“Mrs. Haskell hasn’t been on the scene long.” Mrs. Malloy stood to my right on her high heels looking the picture of truth and rectitude. This was the moment for me to take a stand. Instead, as the floor began to tilt like the
“Looks a decent person. Nicely enough dressed for a woman of her stamp. Neat sort of hairstyle. Nothing too modern.” Her ladyship was stripping off her gloves as she spoke and stowing them away in the handbag. “And who might you be, if it’s not too complicated to explain?”
“Roxie Malloy, Mr. Jugg’s Girl Friday.”
Her ladyship appraised Mrs. M. in all her blonde-headed glory. “My pleasure. Although I must say that skirt’s far too short and I have always believed pink to be a debutante’s color. Still, I suppose one might justifiably suggest I am out of step with the modern generation.”
Mrs. Malloy, who had abruptly stopped preening, brightened.
“My late husband, Sir Horace, occasionally cautioned me to moderate my opinions.” Her ladyship shifted her carpet bag from her black-clad knees to the floor. “But we will however, come to him in due time. As I was saying I hadn’t anticipated confiding in more than one pair of ears. To be frank, it never crossed my mind that Mr. Jugg would have a secretary or whatever they’re called these days, let alone a partner.” Lady Krumley looked around the office with its bare bones furnishings, uncurtained, night-darkened windows and the motley assortment of plants. Even my blurred vision took in the fact that the plastic ones looked as if they needed watering and the real ones appeared horribly fake. Clearly Lady Krumley, who undoubtedly had her own conservatory back at the ancestral hole, as my cousin Freddy would call it, was under no delusions that she was visiting Kew Gardens.
“The person who gave me the direction to this detective agency advised me that Mr. Jugg was very much a lone wolf,” she continued in an increasingly robust voice. “But we never know all there is to know about anyone, do we, even when the relationship’s of considerable duration?”
Mrs. M., for reasons I was unable to fathom, again looked put out. But she kept her voice affable. “Now don’t you go being afraid, old ducks-meaning your ladyship-to spill the beans about what brings you here,” She eyed the butts in the ashtray, but whether because she suddenly noticed they looked and smelled disgusting or because she was dying for a puff, I couldn’t tell. “Discretion’s the name of the game here at Jugg’s Detective Agency. Always has been, always will be. Milk’s been in the business a long time.”
“Milk?” Her ladyship raised an inquiring eyebrow. “I wasn’t given to understand he was also in the dairy business.”
“It’s his nickname.” I cautiously supplied this tidbit.
“Ah, yes. I do see.”
“Course only them closest to him use it regular like. But call him what you will. Doesn’t mean the man don’t know that one wrong word in the wrong ears could have some very nasty results.” To illustrate her point, Mrs. Malloy drew a finger across her throat. A gesture wasted on her ladyship who directed her hooded gaze at me.

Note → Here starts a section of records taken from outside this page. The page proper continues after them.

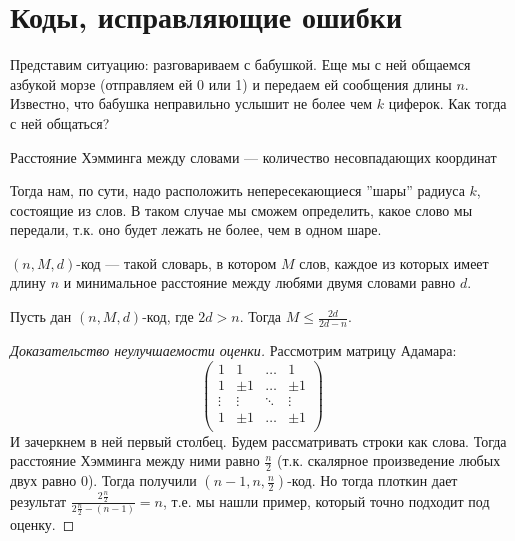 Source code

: \section{Коды, исправляющие ошибки}
Представим ситуацию: разговариваем с бабушкой. Еще мы с ней общаемся азбукой морзе (отправляем ей 0 или 1) и передаем ей сообщения длины \(n\). Известно, что бабушка неправильно услышит не более чем \(k\) циферок. Как тогда с ней общаться?
\begin{definition}
    Расстояние Хэмминга между словами --- количество несовпадающих координат
\end{definition}
Тогда нам, по сути, надо расположить непересекающиеся ''шары'' радиуса \(k\), состоящие из слов. В таком случае мы сможем определить, какое слово мы передали, т.к. оно будет лежать не более, чем в одном шаре.
\begin{definition}
    \((n, M, d)\)-код --- такой словарь, в котором \(M\) слов, каждое из которых имеет длину \(n\) и минимальное расстояние между любями двумя словами равно \(d\).
\end{definition}
\begin{theorem}
    Пусть дан \((n, M, d)\)-код, где \(2d > n\). Тогда \(M  \le \frac{2d}{2d - n}\).
\end{theorem}
\begin{proof}[Доказательство неулучшаемости оценки]
    Рассмотрим матрицу Адамара:
    \[\left(\begin{array}{cccc}
        1 & 1 & \dots &  1 \\
        1 & \pm 1 & \dots & \pm 1 \\
        \vdots & \vdots & \ddots & \vdots\\
        1 & \pm 1 & \dots & \pm 1 \\
    \end{array}\right)\]
    И зачеркнем в ней первый столбец. Будем рассматривать строки как слова. Тогда расстояние Хэмминга между ними равно \(\frac{n}{2}\) (т.к. скалярное произведение любых двух равно 0). Тогда получили \(\left(n-1, n, \frac{n}{2}\right)\)-код. Но тогда плоткин дает результат \(\frac{2\frac{n}{2}}{2\frac{n}{2} - (n - 1)} = n\), т.е. мы нашли пример, который точно подходит под оценку.
\end{proof}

“I suppose it helps, in that regard, his partner being a mute.”
Which of course completely took my voice away. Not so Mrs. Malloy. She tossed her blond locks, fluttered her heavily blackened lashes and giggled like a fifteen-year-old. “Got a sense of humor, haven’t you, ducks? Course Mrs. Haskell can talk. Shell-shocked, that’s what she is at this minute. Just come in from a nasty showdown between a husband and wife over some missing property. Very unpleasant these domestic situations can turn. I’ll not say no more, but I’m sure you can picture it.”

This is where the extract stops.